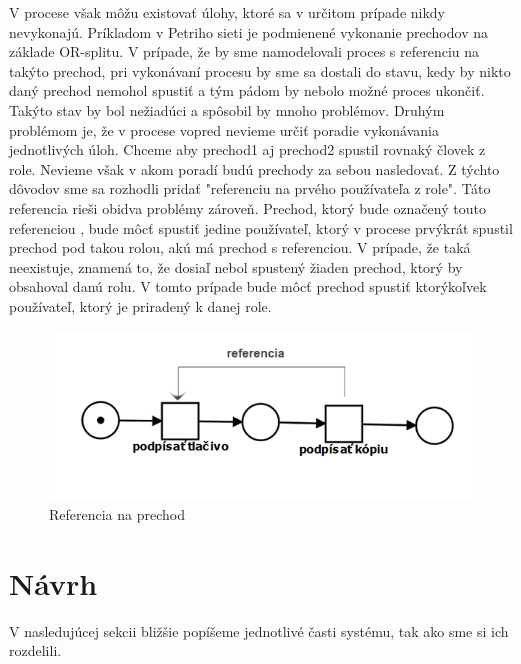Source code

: V procese však môžu existovať úlohy, ktoré sa v určitom prípade nikdy nevykonajú. Príkladom v Petriho sieti je podmienené vykonanie prechodov na základe OR-splitu. V prípade, že by sme namodelovali proces s referenciu na takýto prechod, pri vykonávaní procesu by sme sa dostali do stavu, kedy by nikto daný prechod nemohol spustiť a tým pádom by nebolo možné proces ukončiť. Takýto stav by bol nežiadúci a spôsobil by mnoho problémov. Druhým problémom je, že v procese vopred nevieme určiť poradie vykonávania jednotlivých úloh. Chceme aby prechod1 aj prechod2 spustil rovnaký človek z role. Nevieme však v akom poradí budú prechody za sebou nasledovať. Z týchto dôvodov sme sa rozhodli pridať "referenciu na prvého používateľa z role". Táto referencia rieši obidva problémy zároveň. Prechod, ktorý bude označený touto referenciou , bude môcť spustiť jedine používateľ, ktorý v procese prvýkrát spustil prechod pod takou rolou, akú má prechod s referenciou. V prípade, že taká neexistuje, znamená to, že dosiaľ nebol spustený žiaden prechod, ktorý by obsahoval danú rolu. V tomto prípade bude môcť prechod spustiť ktorýkoľvek používateľ, ktorý je priradený k danej role.

\begin{figure}[h]
	\centering
	\includegraphics[width=0.7\linewidth]{images/referencia}
	\caption{Referencia na prechod}
	\label{fig:referencia na prvého z role}
\end{figure}




\section{Návrh}
V nasledujúcej sekcii bližšie popíšeme jednotlivé časti systému, tak ako sme si ich rozdelili.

**What is being asked:** Print out every entry above without changing a word, and leave out the pictures.

**Reply:**
Source code

: V procese však môžu existovať úlohy, ktoré sa v určitom prípade nikdy nevykonajú. Príkladom v Petriho sieti je podmienené vykonanie prechodov na základe OR-splitu. V prípade, že by sme namodelovali proces s referenciu na takýto prechod, pri vykonávaní procesu by sme sa dostali do stavu, kedy by nikto daný prechod nemohol spustiť a tým pádom by nebolo možné proces ukončiť. Takýto stav by bol nežiadúci a spôsobil by mnoho problémov. Druhým problémom je, že v procese vopred nevieme určiť poradie vykonávania jednotlivých úloh. Chceme aby prechod1 aj prechod2 spustil rovnaký človek z role. Nevieme však v akom poradí budú prechody za sebou nasledovať. Z týchto dôvodov sme sa rozhodli pridať "referenciu na prvého používateľa z role". Táto referencia rieši obidva problémy zároveň. Prechod, ktorý bude označený touto referenciou , bude môcť spustiť jedine používateľ, ktorý v procese prvýkrát spustil prechod pod takou rolou, akú má prechod s referenciou. V prípade, že taká neexistuje, znamená to, že dosiaľ nebol spustený žiaden prechod, ktorý by obsahoval danú rolu. V tomto prípade bude môcť prechod spustiť ktorýkoľvek používateľ, ktorý je priradený k danej role.

\begin{figure}[h]
	\centering
	\includegraphics[width=0.7\linewidth]{images/referencia}
	\caption{Referencia na prechod}
	\label{fig:referencia na prvého z role}
\end{figure}




\section{Návrh}
V nasledujúcej sekcii bližšie popíšeme jednotlivé časti systému, tak ako sme si ich rozdelili.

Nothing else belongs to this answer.